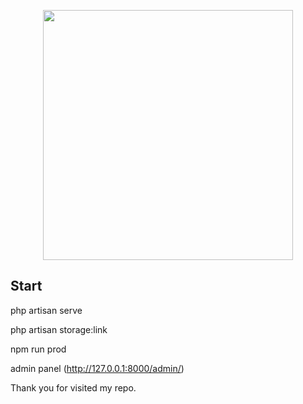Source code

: <p align="center"><a href="https://laravel.com" target="_blank"><img src="https://raw.githubusercontent.com/laravel/art/master/logo-lockup/5%20SVG/2%20CMYK/1%20Full%20Color/laravel-logolockup-cmyk-red.svg" width="400"></a></p>

## Start

php artisan serve

php artisan storage:link

npm run prod

admin panel (http://127.0.0.1:8000/admin/)

Thank you for visited my repo.

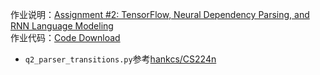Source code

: 作业说明：[Assignment #2: TensorFlow, Neural Dependency Parsing, and RNN Language Modeling](http://web.stanford.edu/class/cs224n/assignment2/index.html)  
作业代码：[Code Download](http://web.stanford.edu/class/cs224n/assignment2/assignment2.zip)

- `q2_parser_transitions.py`参考[hankcs/CS224n](https://github.com/hankcs/CS224n/blob/master/assignment2/q2_parser_transitions.py#L85)
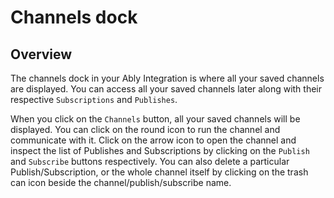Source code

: # Channels dock

## Overview 

The channels dock in your Ably Integration is where all your saved channels are displayed. You can access all your saved channels later along with their respective `Subscriptions` and `Publishes`. 

When you click on the `Channels` button, all your saved channels will be displayed. You can click on the round icon to run the channel and communicate with it. Click on the arrow icon to open the channel and inspect the list of Publishes and Subscriptions by clicking on the `Publish` and `Subscribe` buttons respectively. You can also delete a particular Publish/Subscription, or the whole channel itself by clicking on the trash can icon beside the channel/publish/subscribe name.

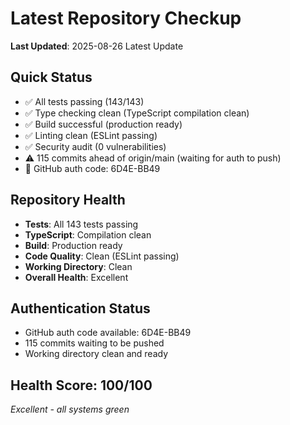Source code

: # Latest Repository Checkup
**Last Updated**: 2025-08-26 Latest Update

## Quick Status
- ✅ All tests passing (143/143)
- ✅ Type checking clean (TypeScript compilation clean)
- ✅ Build successful (production ready)
- ✅ Linting clean (ESLint passing)
- ✅ Security audit (0 vulnerabilities)
- ⚠️ 115 commits ahead of origin/main (waiting for auth to push)
- 🔐 GitHub auth code: 6D4E-BB49

## Repository Health
- **Tests**: All 143 tests passing
- **TypeScript**: Compilation clean
- **Build**: Production ready
- **Code Quality**: Clean (ESLint passing)
- **Working Directory**: Clean
- **Overall Health**: Excellent

## Authentication Status
- GitHub auth code available: 6D4E-BB49
- 115 commits waiting to be pushed
- Working directory clean and ready

## Health Score: 100/100
*Excellent - all systems green*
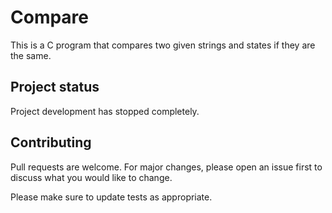 # Compare
This is a C program that compares two given strings and states if they are the same.

## Project status
Project development has stopped completely.

## Contributing
Pull requests are welcome. For major changes, please open an issue first to discuss what you would like to change.

Please make sure to update tests as appropriate.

→ What this task involves:
In your answer, print the entries above exactly, with the pictures left out.

→ Task solution:
Source code

: <p align="center"><a href="https://laravel.com" target="_blank"><img src="https://raw.githubusercontent.com/laravel/art/master/logo-lockup/5%20SVG/2%20CMYK/1%20Full%20Color/laravel-logolockup-cmyk-red.svg" width="400"></a></p>

## Start

php artisan serve

php artisan storage:link

npm run prod

admin panel (http://127.0.0.1:8000/admin/)

Thank you for visited my repo.

Source code

: 作业说明：[Assignment #2: TensorFlow, Neural Dependency Parsing, and RNN Language Modeling](http://web.stanford.edu/class/cs224n/assignment2/index.html)  
作业代码：[Code Download](http://web.stanford.edu/class/cs224n/assignment2/assignment2.zip)

- `q2_parser_transitions.py`参考[hankcs/CS224n](https://github.com/hankcs/CS224n/blob/master/assignment2/q2_parser_transitions.py#L85)
Source code

: # Channels dock

## Overview 

The channels dock in your Ably Integration is where all your saved channels are displayed. You can access all your saved channels later along with their respective `Subscriptions` and `Publishes`. 

When you click on the `Channels` button, all your saved channels will be displayed. You can click on the round icon to run the channel and communicate with it. Click on the arrow icon to open the channel and inspect the list of Publishes and Subscriptions by clicking on the `Publish` and `Subscribe` buttons respectively. You can also delete a particular Publish/Subscription, or the whole channel itself by clicking on the trash can icon beside the channel/publish/subscribe name.

Source code

: # Latest Repository Checkup
**Last Updated**: 2025-08-26 Latest Update

## Quick Status
- ✅ All tests passing (143/143)
- ✅ Type checking clean (TypeScript compilation clean)
- ✅ Build successful (production ready)
- ✅ Linting clean (ESLint passing)
- ✅ Security audit (0 vulnerabilities)
- ⚠️ 115 commits ahead of origin/main (waiting for auth to push)
- 🔐 GitHub auth code: 6D4E-BB49

## Repository Health
- **Tests**: All 143 tests passing
- **TypeScript**: Compilation clean
- **Build**: Production ready
- **Code Quality**: Clean (ESLint passing)
- **Working Directory**: Clean
- **Overall Health**: Excellent

## Authentication Status
- GitHub auth code available: 6D4E-BB49
- 115 commits waiting to be pushed
- Working directory clean and ready

## Health Score: 100/100
*Excellent - all systems green*
 # Compare
This is a C program that compares two given strings and states if they are the same.

## Project status
Project development has stopped completely.

## Contributing
Pull requests are welcome. For major changes, please open an issue first to discuss what you would like to change.

Please make sure to update tests as appropriate.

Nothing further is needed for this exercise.